Lecture 20: Cannon’s Algorithm

../_images/L20-sp22-title.png Lecture 20 slides Lecture 20 panopto Podcast

(Recorded on 2022-06-02)

We conclude the course by coming full circle and looking at the (basic) algorithm underlying the benchmarks used by the Top500 list to rank the world’s most powerful supercomputers: matrix-matrix product. In particular, we present Cannon’s algorithm and its realization using MPI.

Cannon’s algorithm

Let’s start with the block algorithm for matrix-matrix multiply. We first partition the matrix into blocks. Next we assign the block matrices to different ranks. Each owner rank who possesses the block matrix performs the computation.

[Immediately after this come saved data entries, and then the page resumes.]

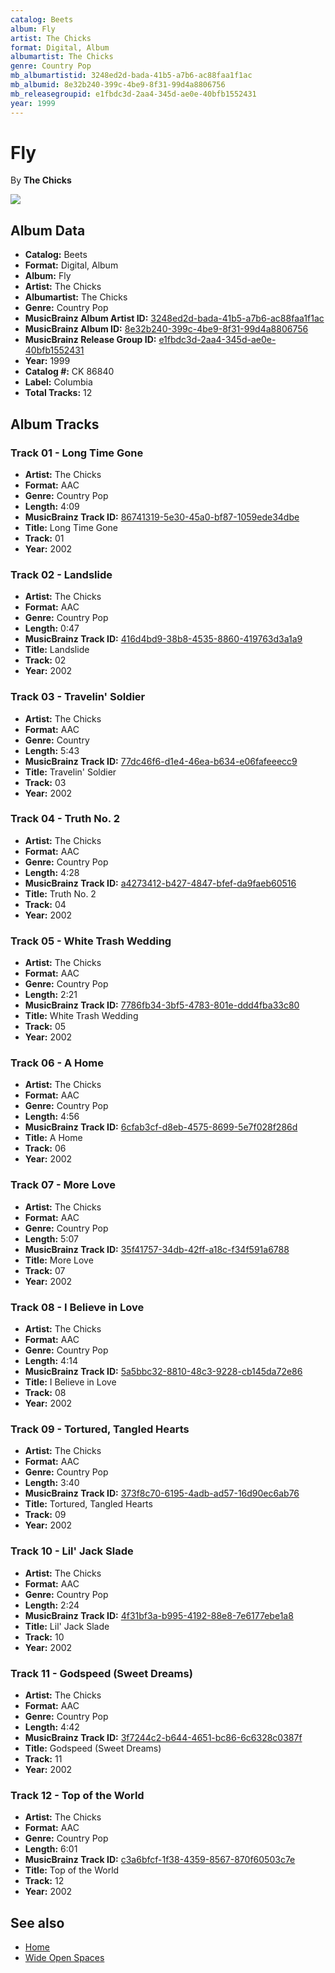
 ```yaml
---
catalog: Beets
album: Fly
artist: The Chicks
format: Digital, Album
albumartist: The Chicks
genre: Country Pop
mb_albumartistid: 3248ed2d-bada-41b5-a7b6-ac88faa1f1ac
mb_albumid: 8e32b240-399c-4be9-8f31-99d4a8806756
mb_releasegroupid: e1fbdc3d-2aa4-345d-ae0e-40bfb1552431
year: 1999
---
```


# Fly

By **The Chicks**

![](../../assets/beetscovers/The_Chicks-Fly.jpg)

## Album Data

- **Catalog:** Beets
- **Format:** Digital, Album
- **Album:** Fly
- **Artist:** The Chicks
- **Albumartist:** The Chicks
- **Genre:** Country Pop
- **MusicBrainz Album Artist ID:** [3248ed2d-bada-41b5-a7b6-ac88faa1f1ac](https://musicbrainz.org/artist/3248ed2d-bada-41b5-a7b6-ac88faa1f1ac)
- **MusicBrainz Album ID:** [8e32b240-399c-4be9-8f31-99d4a8806756](https://musicbrainz.org/release/8e32b240-399c-4be9-8f31-99d4a8806756)
- **MusicBrainz Release Group ID:** [e1fbdc3d-2aa4-345d-ae0e-40bfb1552431](https://musicbrainz.org/release-group/e1fbdc3d-2aa4-345d-ae0e-40bfb1552431)
- **Year:** 1999
- **Catalog #:** CK 86840
- **Label:** Columbia
- **Total Tracks:** 12

## Album Tracks

### Track 01 - Long Time Gone

- **Artist:** The Chicks
- **Format:** AAC
- **Genre:** Country Pop
- **Length:** 4:09
- **MusicBrainz Track ID:** [86741319-5e30-45a0-bf87-1059ede34dbe](https://musicbrainz.org/recording/86741319-5e30-45a0-bf87-1059ede34dbe)
- **Title:** Long Time Gone
- **Track:** 01
- **Year:** 2002

### Track 02 - Landslide

- **Artist:** The Chicks
- **Format:** AAC
- **Genre:** Country Pop
- **Length:** 0:47
- **MusicBrainz Track ID:** [416d4bd9-38b8-4535-8860-419763d3a1a9](https://musicbrainz.org/recording/416d4bd9-38b8-4535-8860-419763d3a1a9)
- **Title:** Landslide
- **Track:** 02
- **Year:** 2002

### Track 03 - Travelin' Soldier

- **Artist:** The Chicks
- **Format:** AAC
- **Genre:** Country
- **Length:** 5:43
- **MusicBrainz Track ID:** [77dc46f6-d1e4-46ea-b634-e06fafeeecc9](https://musicbrainz.org/recording/77dc46f6-d1e4-46ea-b634-e06fafeeecc9)
- **Title:** Travelin' Soldier
- **Track:** 03
- **Year:** 2002

### Track 04 - Truth No. 2

- **Artist:** The Chicks
- **Format:** AAC
- **Genre:** Country Pop
- **Length:** 4:28
- **MusicBrainz Track ID:** [a4273412-b427-4847-bfef-da9faeb60516](https://musicbrainz.org/recording/a4273412-b427-4847-bfef-da9faeb60516)
- **Title:** Truth No. 2
- **Track:** 04
- **Year:** 2002

### Track 05 - White Trash Wedding

- **Artist:** The Chicks
- **Format:** AAC
- **Genre:** Country Pop
- **Length:** 2:21
- **MusicBrainz Track ID:** [7786fb34-3bf5-4783-801e-ddd4fba33c80](https://musicbrainz.org/recording/7786fb34-3bf5-4783-801e-ddd4fba33c80)
- **Title:** White Trash Wedding
- **Track:** 05
- **Year:** 2002

### Track 06 - A Home

- **Artist:** The Chicks
- **Format:** AAC
- **Genre:** Country Pop
- **Length:** 4:56
- **MusicBrainz Track ID:** [6cfab3cf-d8eb-4575-8699-5e7f028f286d](https://musicbrainz.org/recording/6cfab3cf-d8eb-4575-8699-5e7f028f286d)
- **Title:** A Home
- **Track:** 06
- **Year:** 2002

### Track 07 - More Love

- **Artist:** The Chicks
- **Format:** AAC
- **Genre:** Country Pop
- **Length:** 5:07
- **MusicBrainz Track ID:** [35f41757-34db-42ff-a18c-f34f591a6788](https://musicbrainz.org/recording/35f41757-34db-42ff-a18c-f34f591a6788)
- **Title:** More Love
- **Track:** 07
- **Year:** 2002

### Track 08 - I Believe in Love

- **Artist:** The Chicks
- **Format:** AAC
- **Genre:** Country Pop
- **Length:** 4:14
- **MusicBrainz Track ID:** [5a5bbc32-8810-48c3-9228-cb145da72e86](https://musicbrainz.org/recording/5a5bbc32-8810-48c3-9228-cb145da72e86)
- **Title:** I Believe in Love
- **Track:** 08
- **Year:** 2002

### Track 09 - Tortured, Tangled Hearts

- **Artist:** The Chicks
- **Format:** AAC
- **Genre:** Country Pop
- **Length:** 3:40
- **MusicBrainz Track ID:** [373f8c70-6195-4adb-ad57-16d90ec6ab76](https://musicbrainz.org/recording/373f8c70-6195-4adb-ad57-16d90ec6ab76)
- **Title:** Tortured, Tangled Hearts
- **Track:** 09
- **Year:** 2002

### Track 10 - Lil' Jack Slade

- **Artist:** The Chicks
- **Format:** AAC
- **Genre:** Country Pop
- **Length:** 2:24
- **MusicBrainz Track ID:** [4f31bf3a-b995-4192-88e8-7e6177ebe1a8](https://musicbrainz.org/recording/4f31bf3a-b995-4192-88e8-7e6177ebe1a8)
- **Title:** Lil' Jack Slade
- **Track:** 10
- **Year:** 2002

### Track 11 - Godspeed (Sweet Dreams)

- **Artist:** The Chicks
- **Format:** AAC
- **Genre:** Country Pop
- **Length:** 4:42
- **MusicBrainz Track ID:** [3f7244c2-b644-4651-bc86-6c6328c0387f](https://musicbrainz.org/recording/3f7244c2-b644-4651-bc86-6c6328c0387f)
- **Title:** Godspeed (Sweet Dreams)
- **Track:** 11
- **Year:** 2002

### Track 12 - Top of the World

- **Artist:** The Chicks
- **Format:** AAC
- **Genre:** Country Pop
- **Length:** 6:01
- **MusicBrainz Track ID:** [c3a6bfcf-1f38-4359-8567-870f60503c7e](https://musicbrainz.org/recording/c3a6bfcf-1f38-4359-8567-870f60503c7e)
- **Title:** Top of the World
- **Track:** 12
- **Year:** 2002


## See also

- [Home](Home.md)
- [Wide Open Spaces](Wide_Open_Spaces.md)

We have three different matrix partitioning strategies: block partitioning, cyclic partitioning, and block cyclic partitioning.

Based on the above idea, we have Cannon’s algorithm for the distributed matrix-matrix product. First, we have a 2D decomposition of input matrices A and B, and output matrix C. Next, we move block matrices A and B to their starting positions/ranks by mapping the block matrix to the corresponding ranks. Now we are ready to do matrix-matrix product local to each rank. After each computation, we will shift the block matrices left as well as up in the rank/processor grid. Then we perform computation locally after we receive the new block matrices until all blocks have been touched. Finally, we move matrices A and B back to initial distribution.

Below is an illustration of how each block matrix is being passed in the processor grid. Let’s start at step 0 after the first local computation. We shift the block matrices left in the rank/processor grid.

../_images/k0.png

We end up with:

../_images/k0_1.png

Next we shift the block matrices up in the rank/processor grid.

../_images/k0_2.png

We end up with:

../_images/k0_3.png

Let’s proceed to step 1. If we combine the shift left and up in one figure, this is how it looks like.

../_images/k1.png

Based on this communication pattern, it is too painful for us to implement using basic MPI communicator. Luckily, we can create a Cartesian Communicator which topology information has been attached. Since we have a 2D processor grid, we can tell our Cartesian communicator about this 2D topology of ours. Next using the Cartcomm::Shift, and Cartcomm::Sendrecv_replace, we can shift our block matrix up and left easily. Similarly, once we finish the computation, we can use them to restore block matrices A and B to initial distribution.